Pictures paired with source code ▸
═══

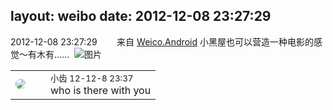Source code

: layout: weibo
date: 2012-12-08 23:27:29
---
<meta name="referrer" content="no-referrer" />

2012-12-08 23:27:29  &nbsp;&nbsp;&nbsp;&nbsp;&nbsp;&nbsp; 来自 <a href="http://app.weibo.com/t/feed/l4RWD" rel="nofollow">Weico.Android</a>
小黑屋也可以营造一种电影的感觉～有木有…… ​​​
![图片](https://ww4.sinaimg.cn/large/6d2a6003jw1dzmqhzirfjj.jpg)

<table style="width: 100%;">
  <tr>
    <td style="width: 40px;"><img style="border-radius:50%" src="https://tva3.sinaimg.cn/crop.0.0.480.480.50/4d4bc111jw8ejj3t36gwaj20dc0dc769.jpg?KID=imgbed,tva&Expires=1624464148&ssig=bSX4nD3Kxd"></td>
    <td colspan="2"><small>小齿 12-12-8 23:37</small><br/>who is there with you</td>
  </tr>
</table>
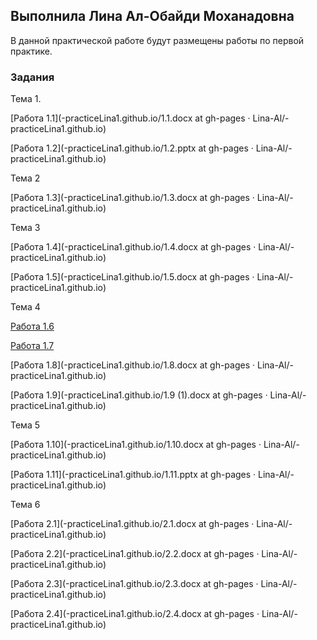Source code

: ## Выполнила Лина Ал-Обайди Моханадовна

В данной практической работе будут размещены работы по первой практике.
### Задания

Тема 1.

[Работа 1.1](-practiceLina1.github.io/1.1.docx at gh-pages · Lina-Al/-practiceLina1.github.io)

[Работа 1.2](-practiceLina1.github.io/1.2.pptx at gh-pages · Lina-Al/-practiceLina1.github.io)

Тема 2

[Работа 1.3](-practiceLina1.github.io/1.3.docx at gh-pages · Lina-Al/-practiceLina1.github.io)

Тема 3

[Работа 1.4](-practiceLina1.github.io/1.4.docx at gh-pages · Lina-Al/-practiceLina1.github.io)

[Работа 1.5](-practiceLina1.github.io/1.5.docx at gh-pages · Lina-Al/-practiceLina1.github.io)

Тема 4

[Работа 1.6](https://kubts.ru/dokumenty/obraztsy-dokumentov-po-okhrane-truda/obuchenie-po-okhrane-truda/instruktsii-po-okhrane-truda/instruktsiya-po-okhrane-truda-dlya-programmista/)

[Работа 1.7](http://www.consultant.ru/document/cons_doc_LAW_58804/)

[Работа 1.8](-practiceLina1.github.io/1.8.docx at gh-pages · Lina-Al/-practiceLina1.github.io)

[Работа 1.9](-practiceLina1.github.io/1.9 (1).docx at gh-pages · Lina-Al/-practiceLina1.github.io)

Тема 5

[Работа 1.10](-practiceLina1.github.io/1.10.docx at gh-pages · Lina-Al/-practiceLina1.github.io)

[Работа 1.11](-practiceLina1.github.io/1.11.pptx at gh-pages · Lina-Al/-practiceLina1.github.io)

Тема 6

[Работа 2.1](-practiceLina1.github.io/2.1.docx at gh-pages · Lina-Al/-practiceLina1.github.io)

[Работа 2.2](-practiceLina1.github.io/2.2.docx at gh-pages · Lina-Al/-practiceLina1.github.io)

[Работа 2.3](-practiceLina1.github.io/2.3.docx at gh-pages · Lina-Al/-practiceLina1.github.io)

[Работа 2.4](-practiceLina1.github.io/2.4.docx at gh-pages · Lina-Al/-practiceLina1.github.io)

═══

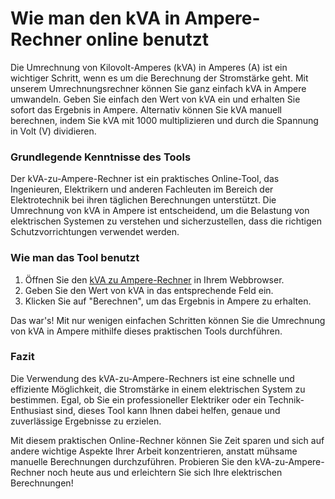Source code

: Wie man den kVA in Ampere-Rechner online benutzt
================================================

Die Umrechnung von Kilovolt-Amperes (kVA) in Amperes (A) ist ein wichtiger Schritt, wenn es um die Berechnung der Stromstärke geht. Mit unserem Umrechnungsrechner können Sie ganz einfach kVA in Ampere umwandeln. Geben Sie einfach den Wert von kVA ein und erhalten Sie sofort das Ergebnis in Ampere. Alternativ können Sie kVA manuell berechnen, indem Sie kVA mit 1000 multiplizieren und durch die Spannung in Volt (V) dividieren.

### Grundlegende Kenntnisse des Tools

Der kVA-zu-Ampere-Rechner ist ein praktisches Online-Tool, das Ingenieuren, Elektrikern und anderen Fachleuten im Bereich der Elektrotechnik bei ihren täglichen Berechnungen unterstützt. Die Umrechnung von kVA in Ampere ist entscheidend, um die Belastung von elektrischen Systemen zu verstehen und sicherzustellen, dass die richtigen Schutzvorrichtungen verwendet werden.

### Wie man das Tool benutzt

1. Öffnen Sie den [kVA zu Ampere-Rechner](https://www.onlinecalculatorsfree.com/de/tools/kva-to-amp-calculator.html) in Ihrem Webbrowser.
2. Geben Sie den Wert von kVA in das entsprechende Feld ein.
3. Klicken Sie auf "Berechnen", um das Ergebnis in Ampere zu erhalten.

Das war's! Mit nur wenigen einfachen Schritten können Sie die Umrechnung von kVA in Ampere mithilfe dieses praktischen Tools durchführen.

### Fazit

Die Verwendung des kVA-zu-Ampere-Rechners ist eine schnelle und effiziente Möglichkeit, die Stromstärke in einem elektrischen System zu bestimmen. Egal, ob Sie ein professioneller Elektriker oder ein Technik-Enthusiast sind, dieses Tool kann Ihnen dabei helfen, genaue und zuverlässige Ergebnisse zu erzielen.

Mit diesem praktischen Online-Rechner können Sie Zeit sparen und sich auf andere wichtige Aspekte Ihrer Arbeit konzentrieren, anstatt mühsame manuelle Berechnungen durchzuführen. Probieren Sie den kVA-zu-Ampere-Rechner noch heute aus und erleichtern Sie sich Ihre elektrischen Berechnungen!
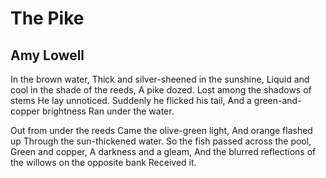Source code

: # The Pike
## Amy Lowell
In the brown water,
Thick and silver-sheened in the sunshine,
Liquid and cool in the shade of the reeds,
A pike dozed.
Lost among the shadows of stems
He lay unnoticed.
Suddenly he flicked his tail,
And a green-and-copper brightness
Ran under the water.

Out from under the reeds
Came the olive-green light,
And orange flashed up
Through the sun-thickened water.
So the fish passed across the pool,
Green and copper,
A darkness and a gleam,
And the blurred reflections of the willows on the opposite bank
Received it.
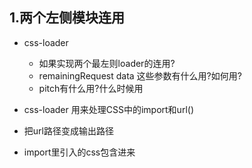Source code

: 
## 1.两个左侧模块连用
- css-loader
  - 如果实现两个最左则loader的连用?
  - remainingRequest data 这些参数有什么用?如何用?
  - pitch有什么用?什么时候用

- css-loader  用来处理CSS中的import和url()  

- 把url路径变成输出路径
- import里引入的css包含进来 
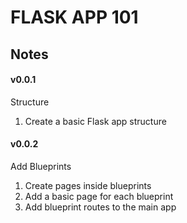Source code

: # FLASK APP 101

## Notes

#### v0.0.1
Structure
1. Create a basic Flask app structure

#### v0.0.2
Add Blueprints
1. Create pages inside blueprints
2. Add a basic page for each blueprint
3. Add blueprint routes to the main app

═══

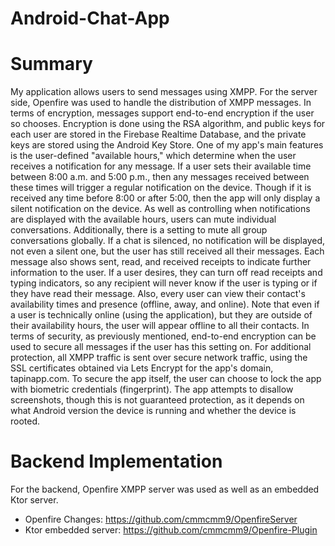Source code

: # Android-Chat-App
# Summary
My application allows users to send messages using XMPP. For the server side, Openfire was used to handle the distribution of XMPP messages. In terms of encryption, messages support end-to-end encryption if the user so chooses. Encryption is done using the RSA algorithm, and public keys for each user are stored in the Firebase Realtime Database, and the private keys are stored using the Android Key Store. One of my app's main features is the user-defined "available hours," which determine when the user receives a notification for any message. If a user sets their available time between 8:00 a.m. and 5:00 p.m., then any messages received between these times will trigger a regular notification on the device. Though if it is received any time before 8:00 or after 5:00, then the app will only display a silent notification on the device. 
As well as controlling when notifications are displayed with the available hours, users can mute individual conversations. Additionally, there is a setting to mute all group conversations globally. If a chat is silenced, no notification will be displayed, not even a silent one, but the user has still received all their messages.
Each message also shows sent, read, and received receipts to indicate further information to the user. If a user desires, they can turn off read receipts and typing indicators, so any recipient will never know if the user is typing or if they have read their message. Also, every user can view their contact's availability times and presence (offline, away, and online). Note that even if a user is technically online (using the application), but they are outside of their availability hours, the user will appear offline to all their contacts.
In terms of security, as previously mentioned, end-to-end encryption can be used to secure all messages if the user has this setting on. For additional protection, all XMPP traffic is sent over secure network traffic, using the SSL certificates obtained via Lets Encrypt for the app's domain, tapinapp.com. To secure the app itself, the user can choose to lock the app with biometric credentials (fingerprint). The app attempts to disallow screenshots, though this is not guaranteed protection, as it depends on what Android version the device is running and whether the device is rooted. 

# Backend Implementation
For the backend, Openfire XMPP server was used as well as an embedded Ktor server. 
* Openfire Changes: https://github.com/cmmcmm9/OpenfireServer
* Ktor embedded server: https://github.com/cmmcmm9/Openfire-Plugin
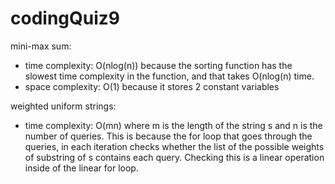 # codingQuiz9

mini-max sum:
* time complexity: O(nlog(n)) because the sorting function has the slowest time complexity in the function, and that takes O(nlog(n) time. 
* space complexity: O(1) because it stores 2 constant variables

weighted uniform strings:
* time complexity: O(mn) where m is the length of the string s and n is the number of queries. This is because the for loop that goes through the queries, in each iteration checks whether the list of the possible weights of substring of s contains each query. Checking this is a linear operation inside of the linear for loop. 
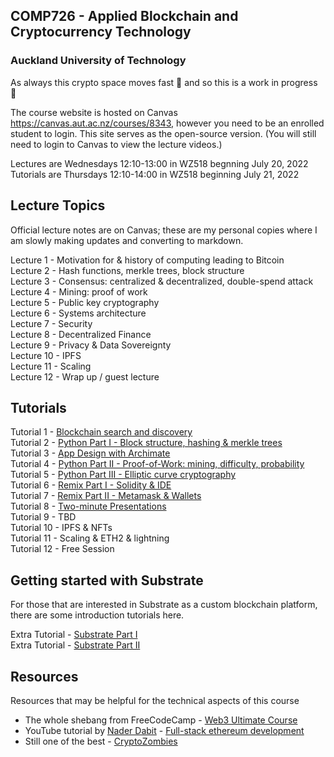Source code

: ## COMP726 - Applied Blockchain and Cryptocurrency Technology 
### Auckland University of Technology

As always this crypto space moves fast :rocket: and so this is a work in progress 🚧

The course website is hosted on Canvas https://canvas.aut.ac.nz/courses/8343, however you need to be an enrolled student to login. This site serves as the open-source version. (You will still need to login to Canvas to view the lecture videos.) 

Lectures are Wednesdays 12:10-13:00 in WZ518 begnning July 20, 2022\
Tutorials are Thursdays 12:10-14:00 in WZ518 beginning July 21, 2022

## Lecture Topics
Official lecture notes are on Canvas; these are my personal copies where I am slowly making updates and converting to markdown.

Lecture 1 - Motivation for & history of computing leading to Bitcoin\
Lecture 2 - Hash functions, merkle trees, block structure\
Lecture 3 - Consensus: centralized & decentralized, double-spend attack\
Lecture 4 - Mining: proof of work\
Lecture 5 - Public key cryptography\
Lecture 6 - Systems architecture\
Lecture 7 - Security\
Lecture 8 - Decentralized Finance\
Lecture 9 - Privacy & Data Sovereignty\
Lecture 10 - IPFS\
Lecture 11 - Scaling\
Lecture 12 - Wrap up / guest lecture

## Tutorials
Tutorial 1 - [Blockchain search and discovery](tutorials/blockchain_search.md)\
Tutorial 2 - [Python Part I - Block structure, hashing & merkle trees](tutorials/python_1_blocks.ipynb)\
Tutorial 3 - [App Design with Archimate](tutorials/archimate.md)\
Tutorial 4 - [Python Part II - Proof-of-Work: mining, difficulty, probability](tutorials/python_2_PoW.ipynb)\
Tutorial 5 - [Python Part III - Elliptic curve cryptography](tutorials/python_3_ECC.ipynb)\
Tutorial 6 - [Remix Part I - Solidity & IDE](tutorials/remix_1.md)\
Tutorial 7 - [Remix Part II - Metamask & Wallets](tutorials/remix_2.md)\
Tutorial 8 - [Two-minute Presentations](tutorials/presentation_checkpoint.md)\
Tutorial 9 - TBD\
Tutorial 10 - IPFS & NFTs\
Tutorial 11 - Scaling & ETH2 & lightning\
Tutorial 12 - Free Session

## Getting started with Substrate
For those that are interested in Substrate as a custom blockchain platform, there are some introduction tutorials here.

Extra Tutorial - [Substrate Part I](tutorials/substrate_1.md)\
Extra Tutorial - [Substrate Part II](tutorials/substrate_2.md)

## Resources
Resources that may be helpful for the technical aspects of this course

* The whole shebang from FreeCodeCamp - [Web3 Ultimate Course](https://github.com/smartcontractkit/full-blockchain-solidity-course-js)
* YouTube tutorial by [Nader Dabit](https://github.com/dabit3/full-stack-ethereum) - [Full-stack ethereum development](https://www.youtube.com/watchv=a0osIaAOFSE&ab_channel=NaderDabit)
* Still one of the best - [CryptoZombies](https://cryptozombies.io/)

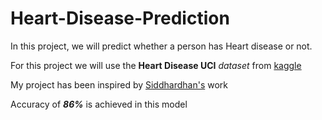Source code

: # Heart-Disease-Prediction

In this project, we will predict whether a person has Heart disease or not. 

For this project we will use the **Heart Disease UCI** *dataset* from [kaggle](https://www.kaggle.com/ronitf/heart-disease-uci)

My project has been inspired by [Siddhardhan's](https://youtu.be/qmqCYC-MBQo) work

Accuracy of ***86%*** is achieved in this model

═══

TASK STATEMENT ▸
Scan the data above line by line. Please say how many lines hold the word "inside", and give only that number.

RESPONSE BOX ▸
2